You can do all the drawing on client side to yer RGB buffer then send
it to the X server to a GdkWindow and yer all done.

For double buffering just create an extra buffer on your client
side and draw to it each time then send it to the X server's GdkWindow.


One of the reasons I wanted to move to pixmaps is that someone here 
recently told me the pixmap functions support resizing. However, they 
don't. gdk_draw_pixmap is a 1:1 copy (possibly with clipping). Are there 
functions, maybe in XLib, that will do pixmap resizing (scaling) for me? 
My decimation/expansion code is horribly inefficient, I think.

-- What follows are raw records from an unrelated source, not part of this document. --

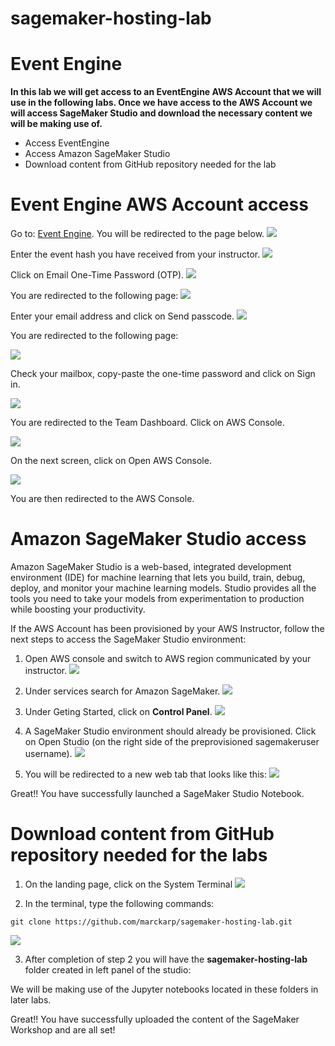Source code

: # sagemaker-hosting-lab

# Event Engine

**In this lab we will get access to an EventEngine AWS Account that we will use in the following labs. Once we have access to the AWS Account we will access SageMaker Studio and download the necessary content we will be making use of.**

* Access EventEngine
* Access Amazon SageMaker Studio
* Download content from GitHub repository needed for the lab

# Event Engine AWS Account access

Go to: [Event Engine](https://dashboard.eventengine.run/login). You will be redirected to the page below.
![](https://raw.githubusercontent.com/marckarp/sagemaker-hosting-lab/main/static/event-engine-main.png)

Enter the event hash you have received from your instructor.
![](https://raw.githubusercontent.com/marckarp/sagemaker-hosting-lab/main/static/event-engine-hash.png)

Click on Email One-Time Password (OTP).
![](https://raw.githubusercontent.com/marckarp/sagemaker-hosting-lab/main/static/sign-in-with.png)

You are redirected to the following page:
![](https://raw.githubusercontent.com/marckarp/sagemaker-hosting-lab/main/static/enter-otp.png)

Enter your email address and click on Send passcode.
![](https://raw.githubusercontent.com/marckarp/sagemaker-hosting-lab/main/static/enter-email.png)

You are redirected to the following page:

![](https://raw.githubusercontent.com/marckarp/sagemaker-hosting-lab/main/static/enter-otp-1.png)

Check your mailbox, copy-paste the one-time password and click on Sign in.

![](https://raw.githubusercontent.com/marckarp/sagemaker-hosting-lab/main/static/otp-sent.png)

You are redirected to the Team Dashboard. Click on AWS Console.

![](https://raw.githubusercontent.com/marckarp/sagemaker-hosting-lab/main/static/team-dashboard.png)

On the next screen, click on Open AWS Console.

![](https://raw.githubusercontent.com/marckarp/sagemaker-hosting-lab/main/static/aws-console.png)

You are then redirected to the AWS Console.

# Amazon SageMaker Studio access

Amazon SageMaker Studio is a web-based, integrated development environment (IDE) for machine learning that lets you build, train, debug, deploy, and monitor your machine learning models. Studio provides all the tools you need to take your models from experimentation to production while boosting your productivity.

If the AWS Account has been provisioned by your AWS Instructor, follow the next steps to access the SageMaker Studio environment:

1. Open AWS console and switch to AWS region communicated by your instructor.
![](https://raw.githubusercontent.com/marckarp/sagemaker-hosting-lab/main/static/aws-console.png)

2. Under services search for Amazon SageMaker.
![](https://raw.githubusercontent.com/marckarp/sagemaker-hosting-lab/main/static/services-sagemaker.png)

3. Under Geting Started, click on **Control Panel**.
![](https://raw.githubusercontent.com/marckarp/sagemaker-hosting-lab/main/static/getting-started.png)

4. A SageMaker Studio environment should already be provisioned. Click on Open Studio (on the right side of the preprovisioned sagemakeruser username).
![](https://raw.githubusercontent.com/marckarp/sagemaker-hosting-lab/main/static/sagemaker-studio.pngg)

5. You will be redirected to a new web tab that looks like this:
![](https://raw.githubusercontent.com/marckarp/sagemaker-hosting-lab/main/static/sm-landing-page.png)

Great!! You have successfully launched a SageMaker Studio Notebook.

# Download content from GitHub repository needed for the labs

1. On the landing page, click on the System Terminal 
![](https://raw.githubusercontent.com/marckarp/sagemaker-hosting-lab/main/static/launch-terminal.png)

2. In the terminal, type the following commands:
```
git clone https://github.com/marckarp/sagemaker-hosting-lab.git
```
![](static/intro/clone-code.png)

3. After completion of step 2 you will have the **sagemaker-hosting-lab** folder created in left panel of the studio:


We will be making use of the Jupyter notebooks located in these folders in later labs.


Great!! You have successfully uploaded the content of the SageMaker Workshop and are all set!
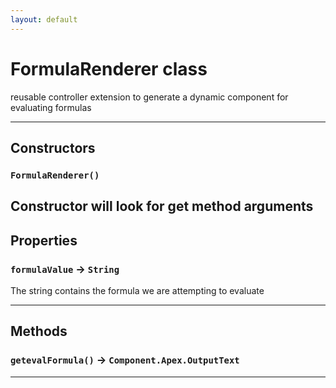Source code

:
 ```yaml
---
layout: default
---
```

# FormulaRenderer class

 reusable controller extension to generate a dynamic component for evaluating formulas

---
## Constructors
### `FormulaRenderer()`

Constructor will look for get method arguments
---
## Properties

### `formulaValue` → `String`

The string contains the formula we are attempting to evaluate

---
## Methods
### `getevalFormula()` → `Component.Apex.OutputText`
---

Unfortunatly no, I worked with Xlib for 5 years and there is no
such function. If you want to do resizing yer going to have to use
RDK RGB buffers soly and `blit' each pixel using your own zooming
code.


One of the other reasons I wanted to move to pixmaps is that they are 

Move? You said resize?


the same memory layout as the screen, which is 16bpp - so I'd have 30% 
less data to move around compared to the same sized RGB buffer. So I 
wanted access to the internal structure of the pixmap, on the assumption 
that it was internally a header (dimensions, depth, phase of the moon 
information) followed by a flat display-format buffer.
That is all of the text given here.